Mehmet Tezkan

Mehmet Tezkan

mtezkan@milliyet.com.tr

Tüm Yazıları

İktidar partisi, grup toplantısının bir bölümünü medyaya kapatınca bir yığın yakıştırma yapıldı..
Hiza toplantısı denildi..
Kapalı kapılar ardında ikna buluşması denildi..
Birçok laf söylendi.. Alışılmadık bi durumdu şaşkınlık yarattı...
Aslında alışılmadık demem yanlış oldu, unuttuğumuz bi durum demem lazımdı.. Eskiden partilerin grup toplantısı böyle olurdu..
Öyle arada sırada değil..
Her zaman..
Liderin hitabından sonra gazeteciler çıkar, grup toplantısı başlardı.. Milletvekilleri hemen hemen her konuda fikrini söylerdi..
İktidardaysalar icraatları eleştirirler, bakanlardan hesap sorarlardı..
O zamanlar..

O zamanlar dediğim 12 Eylül 1980 öncesinde.. Liderlerin kapalı grup toplantılarında terledikleri, zor anlar yaşadıkları olurdu..
Çünkü partilerin ağır topları parti lideri kadar güçlüydü.. Lider, dediğim dedik çaldığım düdük diyemezdi..
Çok büyük tartışmalar yaşanırdı.. Liderlerin analarından emdiği süt burunlarından gelirdi..
Bazı meseleleri gruba kabul ettirmek deveye hendek atlatmaktan zordu..
O günler tarih oldu..

Tabii o zamanlar ‘başbakan bir irade koyarsa buna uyarım, benim demokrasi anlayışım budur’ diyen milletvekilleri yoktu..
O günlerde demokrasi anlayışı farklıydı..
Liderin her dediğine gözü kapalı evet denilmezdi.. Karşıt görüşte olan bunun mücadelesini verirdi.. Kapalı toplantılar da bunun için vardı zaten..
Sonunda alınan karara herkes uyardı.. Buna parti disiplini denirdi..

12 Eylül bu uygulamanın da içine ot tıkadı.. Çıkardığı yasalarla vekilleri liderlerin iki dudağı arasına mahkum etti..
Hal böyle olunca kapalı grup toplantısı geleneğine son verildi..
Çünkü, vekiller bırakın açık açık konuşmayı kapalı toplantıda bile liderleriyle ters düşmekten çekinir hale geldiler..
Nasıl çekinmesinler ki, onları halk değil liderleri seçiyordu.. Pozisyonlarını liderlerine borçluydular..

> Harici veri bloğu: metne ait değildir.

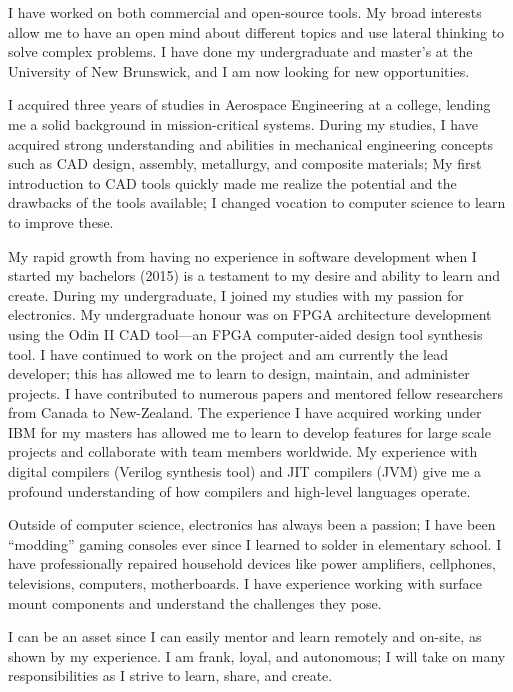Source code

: I have worked on both commercial and open-source tools.
My broad interests allow me to have an open mind about different topics and use lateral thinking to solve complex problems.
I have done my undergraduate and master's at the University of New Brunswick, and I am now looking for new opportunities.

I acquired three years of studies in Aerospace Engineering at a college, lending me a solid background in mission-critical systems.
During my studies, I have acquired strong understanding and abilities in mechanical engineering concepts such as CAD design, assembly, metallurgy, and composite materials;
My first introduction to CAD tools quickly made me realize the potential and the drawbacks of the tools available; I changed vocation to computer science to learn to improve these.

My rapid growth from having no experience in software development when I started my bachelors (2015) is a testament to my desire and ability to learn and create.
During my undergraduate, I joined my studies with my passion for electronics. My undergraduate honour was on FPGA architecture development using the Odin II CAD tool---an FPGA computer-aided design tool synthesis tool.
I have continued to work on the project and am currently the lead developer; this has allowed me to learn to design, maintain, and administer projects.
I have contributed to numerous papers and mentored fellow researchers from Canada to New-Zealand.
The experience I have acquired working under IBM for my masters has allowed me to learn to develop features for large scale projects and collaborate with team members worldwide.
My experience with digital compilers (Verilog synthesis tool) and JIT compilers (JVM) give me a profound understanding of how compilers and high-level languages operate.

Outside of computer science, electronics has always been a passion; I have been ``modding'' gaming consoles ever since I learned to solder in elementary school.
I have professionally repaired household devices like power amplifiers, cellphones, televisions, computers, motherboards.
I have experience working with surface mount components and understand the challenges they pose.

I can be an asset since I can easily mentor and learn remotely and on-site, as shown by my experience.
I am frank, loyal, and autonomous; I will take on many responsibilities as I strive to learn, share, and create.
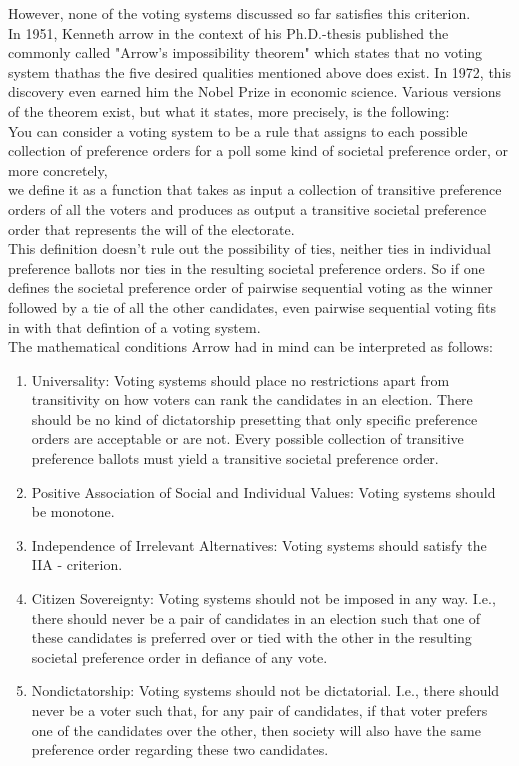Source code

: However, none of the voting systems discussed so far satisfies this criterion. \\
In 1951, Kenneth arrow in the context of his Ph.D.-thesis published the commonly called "Arrow's impossibility theorem" which states that no voting system thathas the five desired qualities mentioned above does exist. In 1972, this discovery even earned him the Nobel Prize in economic science. Various versions of the theorem exist, but what it states, more precisely, is the following: \\
You can consider a voting system to be a rule that assigns to each possible collection of preference orders for a poll some kind of societal preference order, or more concretely, \\
we define it as a function that takes as input a collection of transitive preference orders of all the voters and produces as output a transitive societal preference order that represents the will of the electorate. \\
This definition doesn't rule out the possibility of ties, neither ties in individual preference ballots nor ties in the resulting societal preference orders. So if one defines the societal preference order of pairwise sequential voting as the winner followed by a tie of all the other candidates, even pairwise sequential voting fits in with that defintion of a voting system. \\
The mathematical conditions Arrow had in mind can be interpreted as follows: 
\begin{enumerate} %
\item Universality: Voting systems should place no restrictions apart from transitivity on how voters can rank the candidates in an election. There should be no kind of dictatorship presetting that only specific preference orders are acceptable or are not. Every possible collection of transitive preference ballots must yield a transitive societal preference order. 
\item Positive Association of Social and Individual Values: Voting systems should be monotone. 
\item Independence of Irrelevant Alternatives: Voting systems should satisfy the IIA - criterion. 
\item Citizen Sovereignty: Voting systems should not be imposed in any way. I.e., there should never be a pair of candidates in an election such that one of these candidates is preferred over or tied with the other in the resulting societal preference order in defiance of any vote. 
\item Nondictatorship: Voting systems should not be dictatorial. I.e., there should never be a voter such that, for any pair of candidates, if that voter prefers one of the candidates over the other, then society will also have the same preference order regarding these two candidates. 
\end{enumerate} 
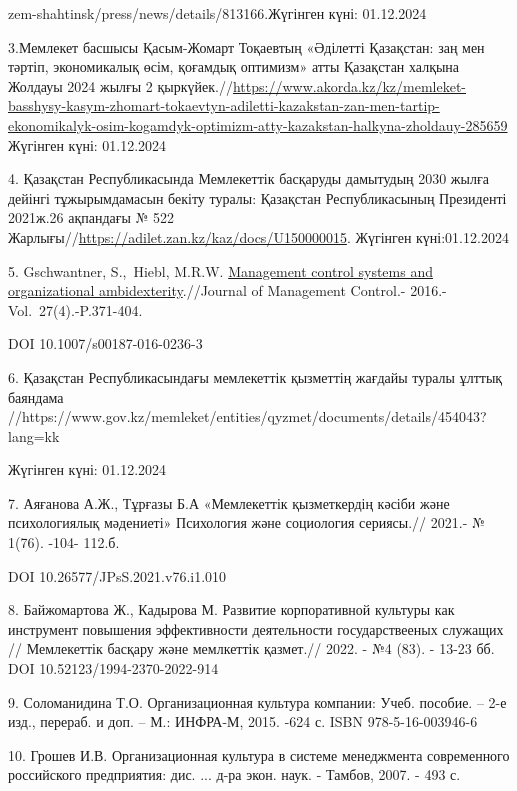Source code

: zem-shahtinsk/press/news/details/813166.Жүгінген күні: 01.12.2024

3.Мемлекет басшысы Қасым-Жомарт Тоқаевтың «Әділетті Қазақстан: заң мен
тәртіп, экономикалық өсім, қоғамдық оптимизм» атты Қазақстан халқына
Жолдауы 2024 жылғы 2
қыркүйек.//\url{https://www.akorda.kz/kz/memleket-basshysy-kasym-zhomart-tokaevtyn-adiletti-kazakstan-zan-men-tartip-ekonomikalyk-osim-kogamdyk-optimizm-atty-kazakstan-halkyna-zholdauy-285659}
Жүгінген күні: 01.12.2024

4. Қазақстан Республикасында Мемлекеттік басқаруды дамытудың 2030 жылға
дейінгі тұжырымдамасын бекіту туралы: Қазақстан Республикасының
Президенті 2021ж.26 ақпандағы № 522
Жарлығы//\url{https://adilet.zan.kz/kaz/docs/U150000015}. Жүгінген
күні:01.12.2024

5. Gschwantner, S.,~Hiebl, M.R.W.
\href{https://www.scopus.com/record/display.uri?eid=2-s2.0-84978811157&origin=reflist&sort=plf-f&src=s&sid=9294c12779ee47479a1a0997e8991897&sot=b&sdt=b&sl=99&s=TITLE\%28An+Examination+of+Civil+Servants\%e2\%80\%99+Assessment+of++the+New+Civil+Service+Reforms+in+Kazakhstan\%29}{Management
control systems and organizational ambidexterity}.//Journal of
Management Control.- 2016.- Vol.~27(4).-P.371-404.~

DOI 10.1007/s00187-016-0236-3

6. Қазақстан Республикасындағы мемлекеттік қызметтің жағдайы туралы
ұлттық баяндама
//https://www.gov.kz/memleket/entities/qyzmet/documents/details/454043?lang=kk

Жүгінген күні: 01.12.2024

7. Аяғанова А.Ж., Тұрғазы Б.А «Мемлекеттік қызметкердің кәсіби және
психологиялық мәдениеті» Психология және социология сериясы.// 2021.- №
1(76). -104- 112.б.

DOI 10.26577/JPsS.2021.v76.i1.010

8. Байжомартова Ж., Кадырова М. Развитие корпоративной культуры как
инструмент повышения эффективности деятельности государствееных служащих
// Мемлекеттік басқару және мемлкеттік қазмет.// 2022. - №4 (83). -
13-23 бб. DOI 10.52123/1994-2370-2022-914

9. Соломанидина Т.О. Организационная культура компании: Учеб. пособие.
-- 2-е изд., перераб. и доп. -- М.: ИНФРА-М, 2015. -624 с. ISBN
978-5-16-003946-6

10. Грошев И.В. Организационная культура в системе менеджмента
современного российского предприятия: дис. ... д-ра экон. наук. -
Тамбов, 2007. - 493 с.

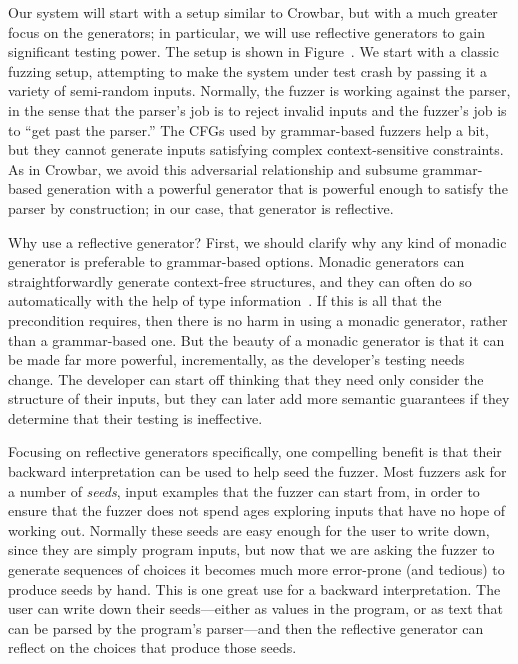 Our system will start with a setup similar to Crowbar, but with a much greater
focus on the generators; in particular, we will use reflective generators to
gain significant testing power. The setup is shown in
Figure~. We start with a classic fuzzing setup, attempting
to make the system under test crash by passing it a variety of semi-random
inputs. Normally, the fuzzer is working against the parser, in the sense that
the parser's job is to reject invalid inputs and the fuzzer's job is to ``get
past the parser.'' The CFGs used by grammar-based fuzzers help a bit, but they
cannot generate inputs satisfying complex context-sensitive constraints. As in
Crowbar, we avoid this adversarial relationship and subsume grammar-based
generation with a powerful generator that is powerful enough to satisfy the
parser by construction; in our case, that generator is reflective.

Why use a reflective generator? First, we should clarify why any kind of monadic
generator is preferable to grammar-based options. Monadic generators can
straightforwardly generate context-free structures, and they can often do so
automatically with the help of type information~\cite{mista2019deriving}. If
this is all that the precondition requires, then there is no harm in using a
monadic generator, rather than a grammar-based one. But the beauty of a monadic
generator is that it can be made far more powerful, incrementally, as the
developer's testing needs change. The developer can start off thinking that they
need only consider the structure of their inputs, but they can later add more
semantic guarantees if they determine that their testing is ineffective.

Focusing on reflective generators specifically, one compelling benefit is that
their backward interpretation can be used to help seed the fuzzer.  Most fuzzers
ask for a number of {\em seeds}, input examples that the fuzzer can start from,
in order to ensure that the fuzzer does not spend ages exploring
inputs that have no hope of working out. Normally these seeds are easy enough
for the user to write down, since they are simply program inputs, but now that
we are asking the fuzzer to generate sequences of choices it becomes much more
error-prone (and tedious) to produce seeds by hand.  This is one great use for a
backward interpretation. The user can write down their seeds---either as values
in the program, or as text that can be parsed by the program's parser---and then
the reflective generator can reflect on the choices that produce those seeds.

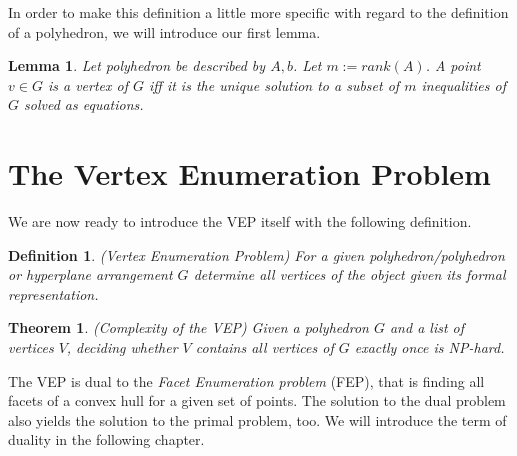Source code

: \documentclass[a4paper, 11pt]{article}
\newtheorem{mydef}{Definition}
\newtheorem{lemma}{Lemma}
\newtheorem{theorem}{Theorem}
\begin{document}
In order to make this definition a little more specific with regard to the definition of a polyhedron, we will introduce our first lemma.

\begin{lemma}\label{corollary1}\cite{introtoAlg}\medskip
	Let polyhedron be described by $A,b$. Let $m:=rank(A)$.\medskip
	A point $v\in G$ is a \textit{vertex} of $G$ iff it is the unique solution to a subset of $m$ inequalities of $G$ solved as equations. 
\end{lemma}

\section{The Vertex Enumeration Problem}
We are now ready to introduce the VEP itself with the following definition.
\begin{mydef}(Vertex Enumeration Problem)\medskip
	For a given polyhedron/polyhedron or hyperplane arrangement $G$ determine all vertices of the object given its formal representation. 
\end{mydef}

\begin{theorem}(Complexity of the VEP)\medskip
	Given a polyhedron $G$ and a list of vertices $V$, deciding whether $V$ contains all vertices of $G$ exactly once is NP-hard.\cite{Khachiyan}
\end{theorem}

The VEP is dual to the \textit{Facet Enumeration problem} (FEP), that is finding all facets of a convex hull for a given set of points. The solution to the dual problem also yields the solution to the primal problem, too. We will introduce the term of duality in the following chapter.\medskip
\end{document}
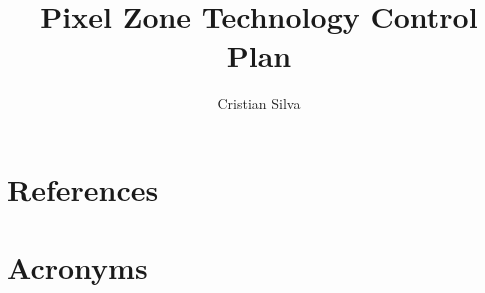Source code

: \documentclass[PMO,authoryear,toc]{lsstdoc}
\title{Pixel Zone Technology Control Plan}
\author{%
Cristian Silva
}
\date{\vcsDate}
\begin{document}
\maketitle


\appendix
\section{References} \label{sec:bib}
\renewcommand{\refname}{} %


\section{Acronyms} \label{sec:acronyms}

\end{document}
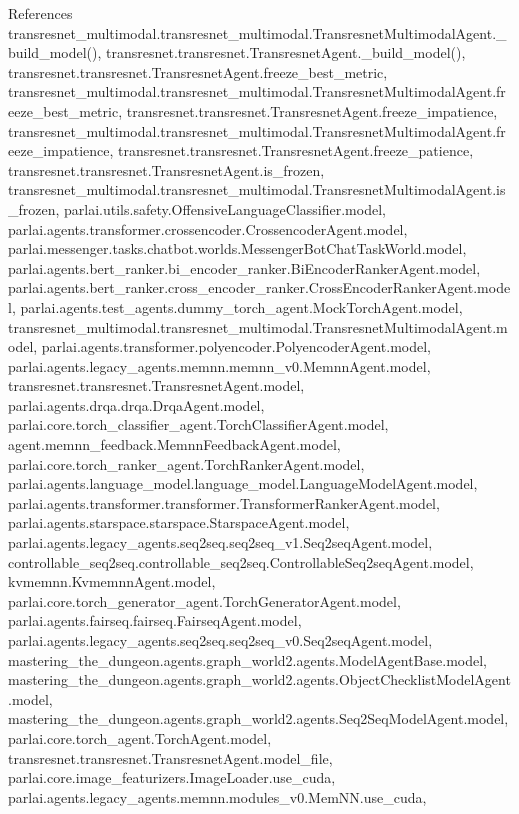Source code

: References transresnet\+\_\+multimodal.\+transresnet\+\_\+multimodal.\+Transresnet\+Multimodal\+Agent.\+\_\+build\+\_\+model(), transresnet.\+transresnet.\+Transresnet\+Agent.\+\_\+build\+\_\+model(), transresnet.\+transresnet.\+Transresnet\+Agent.\+freeze\+\_\+best\+\_\+metric, transresnet\+\_\+multimodal.\+transresnet\+\_\+multimodal.\+Transresnet\+Multimodal\+Agent.\+freeze\+\_\+best\+\_\+metric, transresnet.\+transresnet.\+Transresnet\+Agent.\+freeze\+\_\+impatience, transresnet\+\_\+multimodal.\+transresnet\+\_\+multimodal.\+Transresnet\+Multimodal\+Agent.\+freeze\+\_\+impatience, transresnet.\+transresnet.\+Transresnet\+Agent.\+freeze\+\_\+patience, transresnet.\+transresnet.\+Transresnet\+Agent.\+is\+\_\+frozen, transresnet\+\_\+multimodal.\+transresnet\+\_\+multimodal.\+Transresnet\+Multimodal\+Agent.\+is\+\_\+frozen, parlai.\+utils.\+safety.\+Offensive\+Language\+Classifier.\+model, parlai.\+agents.\+transformer.\+crossencoder.\+Crossencoder\+Agent.\+model, parlai.\+messenger.\+tasks.\+chatbot.\+worlds.\+Messenger\+Bot\+Chat\+Task\+World.\+model, parlai.\+agents.\+bert\+\_\+ranker.\+bi\+\_\+encoder\+\_\+ranker.\+Bi\+Encoder\+Ranker\+Agent.\+model, parlai.\+agents.\+bert\+\_\+ranker.\+cross\+\_\+encoder\+\_\+ranker.\+Cross\+Encoder\+Ranker\+Agent.\+model, parlai.\+agents.\+test\+\_\+agents.\+dummy\+\_\+torch\+\_\+agent.\+Mock\+Torch\+Agent.\+model, transresnet\+\_\+multimodal.\+transresnet\+\_\+multimodal.\+Transresnet\+Multimodal\+Agent.\+model, parlai.\+agents.\+transformer.\+polyencoder.\+Polyencoder\+Agent.\+model, parlai.\+agents.\+legacy\+\_\+agents.\+memnn.\+memnn\+\_\+v0.\+Memnn\+Agent.\+model, transresnet.\+transresnet.\+Transresnet\+Agent.\+model, parlai.\+agents.\+drqa.\+drqa.\+Drqa\+Agent.\+model, parlai.\+core.\+torch\+\_\+classifier\+\_\+agent.\+Torch\+Classifier\+Agent.\+model, agent.\+memnn\+\_\+feedback.\+Memnn\+Feedback\+Agent.\+model, parlai.\+core.\+torch\+\_\+ranker\+\_\+agent.\+Torch\+Ranker\+Agent.\+model, parlai.\+agents.\+language\+\_\+model.\+language\+\_\+model.\+Language\+Model\+Agent.\+model, parlai.\+agents.\+transformer.\+transformer.\+Transformer\+Ranker\+Agent.\+model, parlai.\+agents.\+starspace.\+starspace.\+Starspace\+Agent.\+model, parlai.\+agents.\+legacy\+\_\+agents.\+seq2seq.\+seq2seq\+\_\+v1.\+Seq2seq\+Agent.\+model, controllable\+\_\+seq2seq.\+controllable\+\_\+seq2seq.\+Controllable\+Seq2seq\+Agent.\+model, kvmemnn.\+Kvmemnn\+Agent.\+model, parlai.\+core.\+torch\+\_\+generator\+\_\+agent.\+Torch\+Generator\+Agent.\+model, parlai.\+agents.\+fairseq.\+fairseq.\+Fairseq\+Agent.\+model, parlai.\+agents.\+legacy\+\_\+agents.\+seq2seq.\+seq2seq\+\_\+v0.\+Seq2seq\+Agent.\+model, mastering\+\_\+the\+\_\+dungeon.\+agents.\+graph\+\_\+world2.\+agents.\+Model\+Agent\+Base.\+model, mastering\+\_\+the\+\_\+dungeon.\+agents.\+graph\+\_\+world2.\+agents.\+Object\+Checklist\+Model\+Agent.\+model, mastering\+\_\+the\+\_\+dungeon.\+agents.\+graph\+\_\+world2.\+agents.\+Seq2\+Seq\+Model\+Agent.\+model, parlai.\+core.\+torch\+\_\+agent.\+Torch\+Agent.\+model, transresnet.\+transresnet.\+Transresnet\+Agent.\+model\+\_\+file, parlai.\+core.\+image\+\_\+featurizers.\+Image\+Loader.\+use\+\_\+cuda, parlai.\+agents.\+legacy\+\_\+agents.\+memnn.\+modules\+\_\+v0.\+Mem\+N\+N.\+use\+\_\+cuda,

İktidar partisinin grup toplantısını basına kapatması bu sebeple şaşkınlık yaratmış olacak..
Alışıldık bi durum değil.. Unuttuğumuz bi durumdu..

Haberin Devamı

Padişahlara ‘dokunulmazlık’ yasası yolda

Haberin Devamı

Başbakan; ‘bizim böyle bir ecdadımız yok.. Biz böyle bir Kanuni tanımadık’ sözleriyle Muhteşem Süleyman dizisini hedef almasından sonra..
Bununla kalmayıp yargının gerekli kararı vermesini bekliyorum dedikten sonra..
Milletin değerleriyle oynandığını söylemesinden sonra..
Milletin gereken dersi hukuk içinde vereceğini ilan etmesinden sonra..
Birilerinin bir şeyler yapması gerekiyordu..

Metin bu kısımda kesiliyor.